The human voice is our most useful and persuasive communications tool - we use it to express our hopes and fears, love and hate, joys and sorrows.
For most of our civilised existence, we were only able to do that with people in the same room, street or locality.
These are the most natural forms of communication - the ones that formed the building blocks for everything that followed.

The most basic way in which we communicate is in how we look and how we behave. These are instincts programmed into us as animals and that we call 'body language.'
Non-verbal communication is at the same time both subtle and very powerful. How we stand or sit, our expressions and gestures, the scents we emit - all communicate our feelings to other people in an unspoken way.
We can communicate desire, dislike, rage, joy, fear, confidence, and many other basic emotions.
We may not realise we are sending out these body signals - and others may not recognise them consciously. But behind the scenes and under the surface, the unspoken background 'chemistry' of body language plays a major role in how we relate to others and how they see us.

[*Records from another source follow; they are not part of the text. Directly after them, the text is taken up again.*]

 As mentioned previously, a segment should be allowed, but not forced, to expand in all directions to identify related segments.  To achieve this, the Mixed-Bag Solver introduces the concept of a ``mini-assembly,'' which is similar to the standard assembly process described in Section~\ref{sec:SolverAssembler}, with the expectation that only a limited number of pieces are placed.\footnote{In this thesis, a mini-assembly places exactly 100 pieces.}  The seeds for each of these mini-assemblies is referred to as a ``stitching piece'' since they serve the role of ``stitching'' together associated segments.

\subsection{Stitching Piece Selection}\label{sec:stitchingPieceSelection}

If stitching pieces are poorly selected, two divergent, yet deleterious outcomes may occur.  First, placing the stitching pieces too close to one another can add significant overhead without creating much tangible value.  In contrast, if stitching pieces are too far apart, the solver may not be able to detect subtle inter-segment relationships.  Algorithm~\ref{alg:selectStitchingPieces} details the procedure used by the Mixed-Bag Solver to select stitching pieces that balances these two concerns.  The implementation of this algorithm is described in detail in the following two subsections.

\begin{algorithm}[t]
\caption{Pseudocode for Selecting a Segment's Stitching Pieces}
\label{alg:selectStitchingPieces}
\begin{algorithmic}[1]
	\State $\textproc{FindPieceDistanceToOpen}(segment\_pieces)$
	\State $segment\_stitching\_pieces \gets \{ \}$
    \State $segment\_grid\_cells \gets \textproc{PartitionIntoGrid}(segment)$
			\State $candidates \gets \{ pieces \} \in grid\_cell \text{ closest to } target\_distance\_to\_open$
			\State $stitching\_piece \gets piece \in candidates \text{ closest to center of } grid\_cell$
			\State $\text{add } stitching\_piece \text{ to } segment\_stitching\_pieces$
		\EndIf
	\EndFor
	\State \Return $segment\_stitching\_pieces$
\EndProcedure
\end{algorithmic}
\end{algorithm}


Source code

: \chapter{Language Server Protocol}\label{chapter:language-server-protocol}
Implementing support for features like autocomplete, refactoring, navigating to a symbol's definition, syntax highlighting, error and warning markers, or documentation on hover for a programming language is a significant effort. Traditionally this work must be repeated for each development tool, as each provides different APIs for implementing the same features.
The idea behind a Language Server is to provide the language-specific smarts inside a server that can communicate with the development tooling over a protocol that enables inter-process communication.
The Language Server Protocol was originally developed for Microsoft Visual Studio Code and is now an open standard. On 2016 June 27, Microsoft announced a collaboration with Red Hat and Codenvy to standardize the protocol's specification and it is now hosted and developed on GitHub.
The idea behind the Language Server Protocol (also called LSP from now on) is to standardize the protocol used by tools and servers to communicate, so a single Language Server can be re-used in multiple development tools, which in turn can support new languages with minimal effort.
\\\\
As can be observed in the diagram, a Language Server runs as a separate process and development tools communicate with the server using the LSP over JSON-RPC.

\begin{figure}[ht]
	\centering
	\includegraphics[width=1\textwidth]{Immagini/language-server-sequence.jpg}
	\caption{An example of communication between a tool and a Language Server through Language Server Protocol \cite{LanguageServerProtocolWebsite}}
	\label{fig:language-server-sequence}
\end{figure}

Learning to talk is one of the things we do by instinct - and with a little help from our parents. Latest studies suggest that babies learn the basic sounds that make up their language by the age of six months - long before they say their first words.
Newborn children speak a universal language - they can learn any language and can distinguish all of the different sounds we speak. But adults are language specialists - exclusive exposure to their native tongue makes it difficult for them to speak other languages. That's why Japanese infants can hear the difference between the English sounds 'la' and 'ra,' but Japanese adults can't.
Experiments have shown how important is the language tutoring role of parents. By talking 'motherese', distinguished by a high pitch, exaggerated intonation and clear pronunciation, parents help their babies learn the phonetic vowel and consonant sounds that are the building blocks of any language. So even if a mother looks a bit odd saying 'Goo goo gah gah' to her baby, she's actually starting the process of education!

Early systems of writing used drawn symbols to represent whole words or ideas. There might be one symbol meaning 'sun' and another meaning 'moon' for instance.
These writing forms are called 'pictographic' or 'ideographic' and include the cuneiforms of the ancient Babylonians and Assyrians, Egyptian hieroglyphs, the written symbols still used in the Chinese and Japanese languages and Mayan picture writing.
Although effective, systems like this are very cumbersome, needing thousands of different symbols to convey full meaning.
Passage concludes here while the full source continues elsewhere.